[Python-3000] Iterators for dict keys, values, and items == annoying :)

Thu Mar 23 23:58:02 CET 2006

On 3/23/06, Ian Bicking <ianb at colorstudy.com> wrote:
> Guido van Rossum wrote:
> > On 3/23/06, Ian Bicking <ianb at colorstudy.com> wrote:
> >
> >>This has been my personal experience with the iterators in SQLObject as
> >>well.  The fact that an empty iterator is true tends to cause particular
> >>problems in that case, though I notice iterkeys() acts properly in this
> >>case; maybe part of the issue is that I'm actually using iterables
> >>instead of iterators, where I can't actually test the truthfulness.
> >
> > This sounds like some kind of fundamental confusion -- you should
> > never be tempted to test an iterator for its truth value.
>
> I'm testing if it is empty or not, which seems natural enough.  Or would
> be, if it worked.

Testing whether an iterator is empty or not is an oxymoron; the only
legit way is to call next() and see whether it raises StopIteration.
This is the fundamental confusion I am talking about.
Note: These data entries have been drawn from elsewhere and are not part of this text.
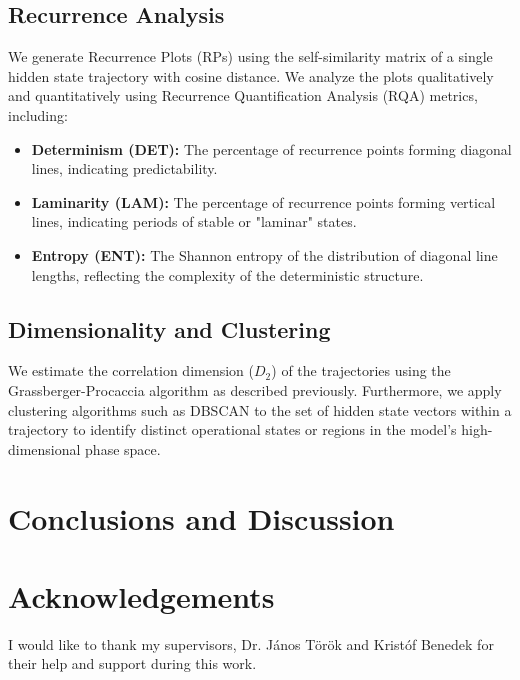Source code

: \documentclass[a4paper,12pt]{article}
\begin{document}
\subsection{Recurrence Analysis}
We generate Recurrence Plots (RPs) using the self-similarity matrix of a single hidden state trajectory with cosine distance. We analyze the plots qualitatively and quantitatively using Recurrence Quantification Analysis (RQA) metrics, including:
\begin{itemize}
    \item \textbf{Determinism (DET):} The percentage of recurrence points forming diagonal lines, indicating predictability.
    \item \textbf{Laminarity (LAM):} The percentage of recurrence points forming vertical lines, indicating periods of stable or "laminar" states.
    \item \textbf{Entropy (ENT):} The Shannon entropy of the distribution of diagonal line lengths, reflecting the complexity of the deterministic structure.
\end{itemize}

\subsection{Dimensionality and Clustering}
We estimate the correlation dimension ($D_2$) of the trajectories using the Grassberger-Procaccia algorithm as described previously. Furthermore, we apply clustering algorithms such as DBSCAN to the set of hidden state vectors within a trajectory to identify distinct operational states or regions in the model's high-dimensional phase space.



\section{Conclusions and Discussion}




\section{Acknowledgements }

I would like to thank my supervisors, Dr. János Török and Kristóf Benedek for their help and support during this work.

\newpage


\end{document}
It is NOT
"natural enough". It reveals a fundamental misunderstanding of the
design of the iterator protocol.

(There's also a design bug in 2.4 which perpetuates the confusion,
unfortunately; see below.)

> So I start out doing:
>
>    for item in select_results: ...
>
> Then I realize that the zero-item case is special (which is common), and do:
>
>    select_results = list(select_results)
>    if select_results:
>        ...
>    else:
>        for item in select_results:...

You should write that like this:

  empty = True
  for item in select_results:
    empty = False
    ...
  if empty:
    ...

> That's not a very comfortable code transformation.  When I was just
> first learning Python I thought this would work:
>
>    for item in select_results:
>        ...
>    else:
>        ... stuff when there are no items ...
>
> But it doesn't work like that.

Another fundamental confusion (about the for loop's else clause). It
can't mean two different things. It means "if I didn't break out of
the loop with a break statement".

> .iterkeys() does return an iterator with a useful __len__ method, so the
> principle that iterators shouldn't be tested for truth doesn't seem right.

Which iterkeys()? This is dependent on the object and on the Python
version; Python 2.4 accidentally implemented __len__ on certain
built-in iterators, which may explain why you are seeing this. It
doesn't work pre-2.4 not post-2.5, at least not for dict.iterkeys().

> (Very small mostly unrelated problem that occurs to me just at this
> moment -- I can't override __len__ with any implementation that isn't
> really cheap, because lots of code calls __len__ under the covers, like
> list() -- originally SQLObject used len(query) to do a COUNT(*) query,
> but that didn't work)

Except in 2.4, you can avoid most implicit __len__ calls by
implementing __nonzero__ separately; bool(x) tries __nonzero__ before
__len__. Unfortunately, the iterator accelerator in 2.4 is called
__len__ so various code tries to call __len__ when converting an
iterator to a list/tuple. 2.3 didn't; 2.5 won't.

--
--Guido van Rossum (home page: http://www.python.org/~guido/)